GNOME Bugzilla – Bug 654146
HTML parser strips pseudo-namespaces (fb:like, g:plusone etc)
Last modified: 2021-07-05 13:20:59 UTC
When parsing HTML documents that contain XFBML (facebook markup), the parser remove the namespace required as part of that markup is stripped, so <fb:like> turns into <like>. (Same thing happens to <g:plusone></g:plusone>) This makes processing pages that incorporate XFBML with lxml much harder. I'm not 100% positive, but it looks like it's impossible to preserve that information when parsing with HTMLParser. However XMLParser is not an option unfortunately -- those tags are used in all kinds of real-world HTML documents and for that reason I hope you can add an ability to preserve those pseudo-namespaces (not even necessarily by default). Thank you.
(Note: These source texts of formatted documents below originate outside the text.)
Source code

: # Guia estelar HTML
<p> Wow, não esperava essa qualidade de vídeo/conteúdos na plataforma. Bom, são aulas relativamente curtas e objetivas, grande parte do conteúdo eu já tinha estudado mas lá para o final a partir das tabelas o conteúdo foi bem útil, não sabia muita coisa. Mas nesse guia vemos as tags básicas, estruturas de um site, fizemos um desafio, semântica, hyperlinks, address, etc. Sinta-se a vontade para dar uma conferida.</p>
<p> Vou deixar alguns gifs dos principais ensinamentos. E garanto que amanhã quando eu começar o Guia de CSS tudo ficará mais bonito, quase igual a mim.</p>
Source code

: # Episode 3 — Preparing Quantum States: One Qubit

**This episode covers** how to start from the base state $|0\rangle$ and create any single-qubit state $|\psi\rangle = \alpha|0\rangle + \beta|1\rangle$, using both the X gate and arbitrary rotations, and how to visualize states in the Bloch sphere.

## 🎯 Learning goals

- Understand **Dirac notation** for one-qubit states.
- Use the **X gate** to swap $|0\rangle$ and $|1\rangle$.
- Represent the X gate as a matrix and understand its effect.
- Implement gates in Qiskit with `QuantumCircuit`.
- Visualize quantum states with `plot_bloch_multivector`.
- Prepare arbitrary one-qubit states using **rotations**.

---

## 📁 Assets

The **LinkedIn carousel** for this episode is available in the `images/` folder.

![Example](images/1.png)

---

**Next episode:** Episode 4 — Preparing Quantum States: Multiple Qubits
See also: http://stackoverflow.com/questions/6597271/how-to-preserve-namespace-information-when-parsing-html-with-lxml @ubuntu:~$ echo '<fb:like/>'|xmllint --html - -:1: namespace warning : Namespace prefix fb is not defined <fb:like/> ^ -:1: HTML parser error : Tag fb:like invalid <fb:like/> ^ <!DOCTYPE html PUBLIC "-//W3C//DTD HTML 4.0 Transitional//EN" "http://www.w3.org/TR/REC-html40/loose.dtd"> <html><body><like></like></body></html> @ubuntu:~$ echo '<!DOCTYPE html><html xmlns="http://www.w3.org/1999/xhtml" xmlns:fb="http://www.facebook.com/2008/fbml"><fb:like/></html>'|xmllint --html - -:1: namespace warning : Namespace prefix fb is not defined p://www.w3.org/1999/xhtml" xmlns:fb="http://www.facebook.com/2008/fbml"><fb:like ^ -:1: HTML parser error : Tag fb:like invalid p://www.w3.org/1999/xhtml" xmlns:fb="http://www.facebook.com/2008/fbml"><fb:like ^ <!DOCTYPE html> <html xmlns="http://www.w3.org/1999/xhtml" xmlns:fb="http://www.facebook.com/2008/fbml"><body><like></like></body></html>
I came across this undesirable behaviour also, in version 2.9.2. Attached patch fixes it. Since attributes starting with xmlsn are not parsed in HTML (cf. SAX2.c:1699 and SAX2.c:1740) it makes sense to include the full name, not just the local part, as the element name in the DOM tree.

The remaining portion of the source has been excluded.